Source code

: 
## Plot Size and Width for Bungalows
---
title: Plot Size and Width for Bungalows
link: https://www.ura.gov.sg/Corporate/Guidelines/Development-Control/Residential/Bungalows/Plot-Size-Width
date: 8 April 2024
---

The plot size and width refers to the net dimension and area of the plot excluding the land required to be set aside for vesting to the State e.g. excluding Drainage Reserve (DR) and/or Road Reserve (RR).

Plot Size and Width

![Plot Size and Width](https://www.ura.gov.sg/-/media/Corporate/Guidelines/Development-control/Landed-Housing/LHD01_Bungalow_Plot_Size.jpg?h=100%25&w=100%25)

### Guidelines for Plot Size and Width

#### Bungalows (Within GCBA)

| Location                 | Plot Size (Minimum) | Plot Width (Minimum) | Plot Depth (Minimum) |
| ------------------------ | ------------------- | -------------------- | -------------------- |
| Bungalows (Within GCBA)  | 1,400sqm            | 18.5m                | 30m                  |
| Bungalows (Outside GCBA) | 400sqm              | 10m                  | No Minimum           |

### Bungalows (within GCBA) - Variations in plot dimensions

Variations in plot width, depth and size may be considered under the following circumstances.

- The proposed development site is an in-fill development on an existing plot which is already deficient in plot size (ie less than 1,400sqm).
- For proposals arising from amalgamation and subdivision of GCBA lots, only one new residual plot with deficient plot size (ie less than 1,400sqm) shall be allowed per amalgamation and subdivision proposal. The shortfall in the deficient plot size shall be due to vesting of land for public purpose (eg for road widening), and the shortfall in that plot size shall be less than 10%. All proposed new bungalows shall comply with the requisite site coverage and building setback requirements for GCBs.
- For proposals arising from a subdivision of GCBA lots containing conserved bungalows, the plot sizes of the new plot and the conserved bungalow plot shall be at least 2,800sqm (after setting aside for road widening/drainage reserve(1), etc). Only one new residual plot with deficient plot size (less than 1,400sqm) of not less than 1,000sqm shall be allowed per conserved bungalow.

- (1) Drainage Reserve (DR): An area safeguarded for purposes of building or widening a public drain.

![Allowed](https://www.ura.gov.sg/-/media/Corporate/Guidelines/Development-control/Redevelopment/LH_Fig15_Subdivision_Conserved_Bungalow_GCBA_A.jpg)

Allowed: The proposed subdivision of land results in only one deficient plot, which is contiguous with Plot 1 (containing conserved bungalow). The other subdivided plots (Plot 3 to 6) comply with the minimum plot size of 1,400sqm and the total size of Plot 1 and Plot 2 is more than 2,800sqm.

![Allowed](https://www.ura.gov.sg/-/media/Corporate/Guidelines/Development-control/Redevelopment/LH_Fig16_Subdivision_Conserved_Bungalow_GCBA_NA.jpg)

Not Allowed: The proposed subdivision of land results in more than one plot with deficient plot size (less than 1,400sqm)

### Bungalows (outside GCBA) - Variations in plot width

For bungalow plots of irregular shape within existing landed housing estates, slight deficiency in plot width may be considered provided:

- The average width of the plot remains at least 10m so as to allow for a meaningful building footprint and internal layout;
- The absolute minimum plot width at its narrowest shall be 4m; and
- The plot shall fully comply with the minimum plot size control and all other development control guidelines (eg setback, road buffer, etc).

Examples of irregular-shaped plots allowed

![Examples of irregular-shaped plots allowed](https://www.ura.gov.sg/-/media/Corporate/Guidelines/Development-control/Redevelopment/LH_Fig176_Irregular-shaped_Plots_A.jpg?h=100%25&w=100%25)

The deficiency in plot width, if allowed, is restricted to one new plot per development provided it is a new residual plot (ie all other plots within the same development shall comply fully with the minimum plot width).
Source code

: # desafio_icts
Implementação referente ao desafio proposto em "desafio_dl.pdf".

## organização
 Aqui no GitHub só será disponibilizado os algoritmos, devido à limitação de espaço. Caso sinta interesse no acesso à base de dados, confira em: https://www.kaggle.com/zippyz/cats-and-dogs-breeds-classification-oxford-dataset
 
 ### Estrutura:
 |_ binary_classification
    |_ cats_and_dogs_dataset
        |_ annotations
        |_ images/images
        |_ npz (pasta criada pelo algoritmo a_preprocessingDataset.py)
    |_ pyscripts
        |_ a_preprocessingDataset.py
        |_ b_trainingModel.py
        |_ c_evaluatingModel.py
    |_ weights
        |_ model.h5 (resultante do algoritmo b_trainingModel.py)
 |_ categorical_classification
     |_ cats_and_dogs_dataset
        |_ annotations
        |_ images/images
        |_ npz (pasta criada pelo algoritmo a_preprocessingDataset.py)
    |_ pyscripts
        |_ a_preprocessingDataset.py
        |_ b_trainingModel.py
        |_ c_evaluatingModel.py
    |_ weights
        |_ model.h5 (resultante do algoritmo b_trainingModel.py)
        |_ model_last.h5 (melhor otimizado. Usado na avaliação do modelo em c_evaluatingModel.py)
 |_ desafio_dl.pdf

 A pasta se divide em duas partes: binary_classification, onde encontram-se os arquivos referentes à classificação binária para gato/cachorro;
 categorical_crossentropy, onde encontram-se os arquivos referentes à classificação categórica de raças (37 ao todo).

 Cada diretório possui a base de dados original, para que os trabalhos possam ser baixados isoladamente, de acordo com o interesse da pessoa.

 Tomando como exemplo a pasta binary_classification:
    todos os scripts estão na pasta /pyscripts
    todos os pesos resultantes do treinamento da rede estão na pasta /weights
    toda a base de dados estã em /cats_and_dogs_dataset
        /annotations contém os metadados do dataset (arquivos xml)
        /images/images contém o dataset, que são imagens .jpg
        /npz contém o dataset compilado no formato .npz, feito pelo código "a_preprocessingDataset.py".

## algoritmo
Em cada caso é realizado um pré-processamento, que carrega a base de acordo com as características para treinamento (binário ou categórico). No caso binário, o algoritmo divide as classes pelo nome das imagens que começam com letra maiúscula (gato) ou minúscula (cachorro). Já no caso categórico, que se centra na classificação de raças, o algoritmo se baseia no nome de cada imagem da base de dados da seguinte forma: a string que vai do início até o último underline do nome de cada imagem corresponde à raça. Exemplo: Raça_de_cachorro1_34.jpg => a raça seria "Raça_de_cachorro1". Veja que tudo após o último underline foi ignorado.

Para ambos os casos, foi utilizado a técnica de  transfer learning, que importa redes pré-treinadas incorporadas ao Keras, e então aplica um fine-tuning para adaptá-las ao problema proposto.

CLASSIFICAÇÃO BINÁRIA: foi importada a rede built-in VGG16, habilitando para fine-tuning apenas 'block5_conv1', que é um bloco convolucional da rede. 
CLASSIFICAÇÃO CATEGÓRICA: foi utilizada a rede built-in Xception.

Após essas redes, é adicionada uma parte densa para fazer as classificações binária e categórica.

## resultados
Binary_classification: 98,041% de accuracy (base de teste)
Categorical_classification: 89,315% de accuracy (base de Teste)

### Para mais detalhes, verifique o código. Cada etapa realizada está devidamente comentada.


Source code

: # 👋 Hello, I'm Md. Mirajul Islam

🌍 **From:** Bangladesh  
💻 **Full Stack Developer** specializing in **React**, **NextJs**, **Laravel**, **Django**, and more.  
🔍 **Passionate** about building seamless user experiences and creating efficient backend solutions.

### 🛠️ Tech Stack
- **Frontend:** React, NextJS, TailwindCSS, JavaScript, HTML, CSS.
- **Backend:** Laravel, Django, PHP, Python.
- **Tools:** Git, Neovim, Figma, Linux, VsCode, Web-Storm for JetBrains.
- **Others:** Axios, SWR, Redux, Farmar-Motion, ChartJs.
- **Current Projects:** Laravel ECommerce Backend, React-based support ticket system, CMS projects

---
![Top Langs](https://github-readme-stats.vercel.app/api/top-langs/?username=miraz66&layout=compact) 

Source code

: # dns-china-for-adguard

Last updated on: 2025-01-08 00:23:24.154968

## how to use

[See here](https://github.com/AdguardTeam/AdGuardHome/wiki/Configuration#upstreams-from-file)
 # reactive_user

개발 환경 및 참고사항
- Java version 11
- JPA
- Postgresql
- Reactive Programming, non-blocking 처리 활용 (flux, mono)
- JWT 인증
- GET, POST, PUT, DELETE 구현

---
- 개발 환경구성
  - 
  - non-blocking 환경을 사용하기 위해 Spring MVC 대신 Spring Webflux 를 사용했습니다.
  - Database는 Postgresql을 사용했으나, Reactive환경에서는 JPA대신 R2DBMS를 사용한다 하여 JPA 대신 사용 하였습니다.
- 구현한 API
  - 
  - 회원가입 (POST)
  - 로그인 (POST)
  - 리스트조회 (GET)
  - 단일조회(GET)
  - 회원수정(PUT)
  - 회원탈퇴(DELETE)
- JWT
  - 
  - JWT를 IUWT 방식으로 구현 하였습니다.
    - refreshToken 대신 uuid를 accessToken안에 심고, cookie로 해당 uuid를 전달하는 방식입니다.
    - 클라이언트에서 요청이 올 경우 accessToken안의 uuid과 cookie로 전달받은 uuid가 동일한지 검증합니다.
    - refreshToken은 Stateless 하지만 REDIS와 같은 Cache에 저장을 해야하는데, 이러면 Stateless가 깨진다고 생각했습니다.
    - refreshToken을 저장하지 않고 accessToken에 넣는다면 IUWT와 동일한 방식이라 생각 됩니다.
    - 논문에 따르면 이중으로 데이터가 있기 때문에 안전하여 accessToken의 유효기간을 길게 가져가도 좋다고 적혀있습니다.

* * * * * * *

- [DIRECTIONS FOR THIS TASK] Reproduce word for word the material above, beginning with the line that contains "Binary_classification: 98,041% de" and ending with the line that contains "- **Others:** Axios, SWR, Redux, Farmar-Motion, ChartJs.".

- [RESPONSE BELOW]
Binary_classification: 98,041% de accuracy (base de teste)
Categorical_classification: 89,315% de accuracy (base de Teste)

### Para mais detalhes, verifique o código. Cada etapa realizada está devidamente comentada.


Source code

: # 👋 Hello, I'm Md. Mirajul Islam

🌍 **From:** Bangladesh  
💻 **Full Stack Developer** specializing in **React**, **NextJs**, **Laravel**, **Django**, and more.  
🔍 **Passionate** about building seamless user experiences and creating efficient backend solutions.

### 🛠️ Tech Stack
- **Frontend:** React, NextJS, TailwindCSS, JavaScript, HTML, CSS.
- **Backend:** Laravel, Django, PHP, Python.
- **Tools:** Git, Neovim, Figma, Linux, VsCode, Web-Storm for JetBrains.
- **Others:** Axios, SWR, Redux, Farmar-Motion, ChartJs.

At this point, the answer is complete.